**WHAT THIS TASK INVOLVES:** One part of the entries below is wanted: the lines from the one containing "()](ID C\+O\+M\+M\+S\+\_\+\+H\+\_\+\+T9) (S\+EV" through the one containing "Man beobachtet". Write those out exactly and nothing else.

**Records contained in a dataset:**
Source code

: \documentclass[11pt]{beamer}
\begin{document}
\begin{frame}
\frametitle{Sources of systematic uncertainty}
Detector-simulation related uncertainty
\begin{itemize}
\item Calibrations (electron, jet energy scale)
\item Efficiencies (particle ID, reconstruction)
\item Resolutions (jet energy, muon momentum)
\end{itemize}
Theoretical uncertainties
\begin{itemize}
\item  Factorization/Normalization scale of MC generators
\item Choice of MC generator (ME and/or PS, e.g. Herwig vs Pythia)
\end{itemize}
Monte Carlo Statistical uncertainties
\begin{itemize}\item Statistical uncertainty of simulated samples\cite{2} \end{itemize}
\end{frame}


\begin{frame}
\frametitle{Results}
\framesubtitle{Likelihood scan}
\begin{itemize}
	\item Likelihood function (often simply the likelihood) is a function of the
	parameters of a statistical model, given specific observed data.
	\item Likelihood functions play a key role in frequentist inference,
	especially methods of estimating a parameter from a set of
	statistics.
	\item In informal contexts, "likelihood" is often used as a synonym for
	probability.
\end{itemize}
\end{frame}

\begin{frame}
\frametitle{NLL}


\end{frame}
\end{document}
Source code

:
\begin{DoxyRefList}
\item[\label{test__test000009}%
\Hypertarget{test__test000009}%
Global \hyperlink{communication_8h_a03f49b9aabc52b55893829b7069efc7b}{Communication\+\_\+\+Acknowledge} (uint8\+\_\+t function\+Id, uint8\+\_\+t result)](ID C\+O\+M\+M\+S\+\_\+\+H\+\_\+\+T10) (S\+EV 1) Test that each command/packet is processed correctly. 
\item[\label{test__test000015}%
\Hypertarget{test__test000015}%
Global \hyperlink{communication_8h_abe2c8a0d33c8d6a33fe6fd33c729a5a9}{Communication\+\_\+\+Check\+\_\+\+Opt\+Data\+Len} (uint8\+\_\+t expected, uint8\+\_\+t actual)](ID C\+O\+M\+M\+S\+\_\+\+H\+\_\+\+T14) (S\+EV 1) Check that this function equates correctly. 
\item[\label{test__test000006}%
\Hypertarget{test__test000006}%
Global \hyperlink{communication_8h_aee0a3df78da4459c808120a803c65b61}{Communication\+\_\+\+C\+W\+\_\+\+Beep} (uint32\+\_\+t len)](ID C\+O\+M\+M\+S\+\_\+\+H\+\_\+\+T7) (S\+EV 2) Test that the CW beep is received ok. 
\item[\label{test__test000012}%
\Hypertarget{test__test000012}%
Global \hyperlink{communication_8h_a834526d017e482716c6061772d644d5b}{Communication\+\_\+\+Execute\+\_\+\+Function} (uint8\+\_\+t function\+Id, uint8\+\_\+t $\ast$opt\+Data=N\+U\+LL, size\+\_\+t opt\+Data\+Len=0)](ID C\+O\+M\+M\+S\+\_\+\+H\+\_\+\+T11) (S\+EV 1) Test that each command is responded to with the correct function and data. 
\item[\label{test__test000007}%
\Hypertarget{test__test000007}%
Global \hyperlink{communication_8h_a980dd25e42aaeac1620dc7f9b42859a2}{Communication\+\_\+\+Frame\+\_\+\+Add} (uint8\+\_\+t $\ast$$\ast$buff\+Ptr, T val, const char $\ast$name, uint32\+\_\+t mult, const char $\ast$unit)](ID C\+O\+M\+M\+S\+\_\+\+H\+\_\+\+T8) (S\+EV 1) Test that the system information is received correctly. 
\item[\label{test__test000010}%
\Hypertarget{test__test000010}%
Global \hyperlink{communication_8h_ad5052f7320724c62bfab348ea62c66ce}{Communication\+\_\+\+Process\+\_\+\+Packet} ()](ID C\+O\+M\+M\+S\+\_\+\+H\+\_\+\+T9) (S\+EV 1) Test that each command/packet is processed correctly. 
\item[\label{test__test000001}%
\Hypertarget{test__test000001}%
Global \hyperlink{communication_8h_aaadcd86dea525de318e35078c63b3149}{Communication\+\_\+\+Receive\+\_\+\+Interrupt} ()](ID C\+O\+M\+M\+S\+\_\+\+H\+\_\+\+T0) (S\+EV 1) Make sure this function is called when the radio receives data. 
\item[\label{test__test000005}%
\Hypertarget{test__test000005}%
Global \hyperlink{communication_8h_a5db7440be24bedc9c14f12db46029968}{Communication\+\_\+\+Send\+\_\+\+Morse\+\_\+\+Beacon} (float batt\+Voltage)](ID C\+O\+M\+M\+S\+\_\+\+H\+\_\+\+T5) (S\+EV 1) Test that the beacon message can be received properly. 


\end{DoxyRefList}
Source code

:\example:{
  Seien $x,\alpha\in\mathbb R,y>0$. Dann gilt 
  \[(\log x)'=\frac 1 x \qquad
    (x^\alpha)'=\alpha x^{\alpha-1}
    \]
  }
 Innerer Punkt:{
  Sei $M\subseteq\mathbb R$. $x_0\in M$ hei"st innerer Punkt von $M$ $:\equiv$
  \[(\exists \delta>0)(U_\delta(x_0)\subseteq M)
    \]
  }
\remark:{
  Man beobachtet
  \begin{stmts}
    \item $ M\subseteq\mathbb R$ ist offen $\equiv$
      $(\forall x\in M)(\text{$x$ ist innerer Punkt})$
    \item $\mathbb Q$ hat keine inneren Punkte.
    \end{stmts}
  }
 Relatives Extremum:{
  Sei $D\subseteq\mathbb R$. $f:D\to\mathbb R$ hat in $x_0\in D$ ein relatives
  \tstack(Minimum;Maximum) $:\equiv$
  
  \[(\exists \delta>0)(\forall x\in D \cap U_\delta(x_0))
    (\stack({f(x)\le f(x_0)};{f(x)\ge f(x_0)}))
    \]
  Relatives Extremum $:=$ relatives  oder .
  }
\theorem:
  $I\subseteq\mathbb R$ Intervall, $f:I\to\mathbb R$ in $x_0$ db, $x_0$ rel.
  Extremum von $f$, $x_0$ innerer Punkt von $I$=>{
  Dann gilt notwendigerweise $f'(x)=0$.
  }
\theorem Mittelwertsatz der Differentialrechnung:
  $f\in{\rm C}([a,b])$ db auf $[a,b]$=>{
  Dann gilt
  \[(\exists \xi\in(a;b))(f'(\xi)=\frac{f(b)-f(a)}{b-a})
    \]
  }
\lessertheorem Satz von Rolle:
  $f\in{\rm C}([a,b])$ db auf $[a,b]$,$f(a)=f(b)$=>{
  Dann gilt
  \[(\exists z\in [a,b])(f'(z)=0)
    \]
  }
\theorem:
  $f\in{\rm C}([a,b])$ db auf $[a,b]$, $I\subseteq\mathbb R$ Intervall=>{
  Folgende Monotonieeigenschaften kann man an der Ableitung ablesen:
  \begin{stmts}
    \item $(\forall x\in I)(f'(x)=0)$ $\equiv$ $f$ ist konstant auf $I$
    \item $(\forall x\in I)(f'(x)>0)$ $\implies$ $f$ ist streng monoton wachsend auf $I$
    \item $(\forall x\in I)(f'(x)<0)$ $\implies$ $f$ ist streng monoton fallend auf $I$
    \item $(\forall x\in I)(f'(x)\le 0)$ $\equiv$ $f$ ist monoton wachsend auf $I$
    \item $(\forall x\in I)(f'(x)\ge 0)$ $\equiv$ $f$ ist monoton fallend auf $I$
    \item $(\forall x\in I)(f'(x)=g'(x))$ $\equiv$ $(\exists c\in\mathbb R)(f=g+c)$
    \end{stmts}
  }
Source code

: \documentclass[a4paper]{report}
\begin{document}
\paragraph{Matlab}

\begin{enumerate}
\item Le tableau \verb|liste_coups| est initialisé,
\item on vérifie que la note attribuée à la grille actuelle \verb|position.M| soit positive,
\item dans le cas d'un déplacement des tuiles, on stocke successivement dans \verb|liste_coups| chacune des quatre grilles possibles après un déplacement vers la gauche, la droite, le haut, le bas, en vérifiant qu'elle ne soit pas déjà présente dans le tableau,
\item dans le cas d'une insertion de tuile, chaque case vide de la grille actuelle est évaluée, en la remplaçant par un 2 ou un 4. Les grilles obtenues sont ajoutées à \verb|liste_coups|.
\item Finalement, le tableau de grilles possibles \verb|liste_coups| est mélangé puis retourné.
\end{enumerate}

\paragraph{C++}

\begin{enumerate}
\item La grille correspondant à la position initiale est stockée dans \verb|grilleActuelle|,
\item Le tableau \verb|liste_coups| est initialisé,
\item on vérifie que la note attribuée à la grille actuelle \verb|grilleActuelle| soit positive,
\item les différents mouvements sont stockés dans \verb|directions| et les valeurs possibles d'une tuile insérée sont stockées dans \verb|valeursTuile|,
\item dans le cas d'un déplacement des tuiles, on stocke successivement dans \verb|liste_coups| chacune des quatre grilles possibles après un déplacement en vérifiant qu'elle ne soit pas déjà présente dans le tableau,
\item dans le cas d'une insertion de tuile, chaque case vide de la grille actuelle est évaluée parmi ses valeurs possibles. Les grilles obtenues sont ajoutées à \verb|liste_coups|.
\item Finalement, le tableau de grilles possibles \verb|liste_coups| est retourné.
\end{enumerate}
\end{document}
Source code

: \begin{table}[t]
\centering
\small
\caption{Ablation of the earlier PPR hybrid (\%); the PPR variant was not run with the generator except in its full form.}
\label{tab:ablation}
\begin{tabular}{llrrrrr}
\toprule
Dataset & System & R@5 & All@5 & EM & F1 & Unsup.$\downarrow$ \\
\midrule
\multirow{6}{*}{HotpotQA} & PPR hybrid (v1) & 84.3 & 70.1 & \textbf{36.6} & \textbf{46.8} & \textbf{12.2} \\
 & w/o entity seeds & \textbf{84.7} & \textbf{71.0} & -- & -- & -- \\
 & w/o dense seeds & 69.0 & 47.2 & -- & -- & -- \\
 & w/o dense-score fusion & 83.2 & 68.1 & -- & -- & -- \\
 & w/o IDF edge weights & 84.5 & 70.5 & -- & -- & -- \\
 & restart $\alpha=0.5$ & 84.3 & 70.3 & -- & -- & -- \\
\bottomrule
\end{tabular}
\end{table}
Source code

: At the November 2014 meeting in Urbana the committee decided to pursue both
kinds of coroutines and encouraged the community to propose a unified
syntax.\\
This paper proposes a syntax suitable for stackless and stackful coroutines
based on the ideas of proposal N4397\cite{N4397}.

**ANSWER TO THE EXERCISE:**
Global \hyperlink{communication_8h_ad5052f7320724c62bfab348ea62c66ce}{Communication\+\_\+\+Process\+\_\+\+Packet} ()](ID C\+O\+M\+M\+S\+\_\+\+H\+\_\+\+T9) (S\+EV 1) Test that each command/packet is processed correctly. 
\item[\label{test__test000001}%
\Hypertarget{test__test000001}%
Global \hyperlink{communication_8h_aaadcd86dea525de318e35078c63b3149}{Communication\+\_\+\+Receive\+\_\+\+Interrupt} ()](ID C\+O\+M\+M\+S\+\_\+\+H\+\_\+\+T0) (S\+EV 1) Make sure this function is called when the radio receives data. 
\item[\label{test__test000005}%
\Hypertarget{test__test000005}%
Global \hyperlink{communication_8h_a5db7440be24bedc9c14f12db46029968}{Communication\+\_\+\+Send\+\_\+\+Morse\+\_\+\+Beacon} (float batt\+Voltage)](ID C\+O\+M\+M\+S\+\_\+\+H\+\_\+\+T5) (S\+EV 1) Test that the beacon message can be received properly. 


\end{DoxyRefList}
Source code

:\example:{
  Seien $x,\alpha\in\mathbb R,y>0$. Dann gilt 
  \[(\log x)'=\frac 1 x \qquad
    (x^\alpha)'=\alpha x^{\alpha-1}
    \]
  }
 Innerer Punkt:{
  Sei $M\subseteq\mathbb R$. $x_0\in M$ hei"st innerer Punkt von $M$ $:\equiv$
  \[(\exists \delta>0)(U_\delta(x_0)\subseteq M)
    \]
  }
\remark:{
  Man beobachtet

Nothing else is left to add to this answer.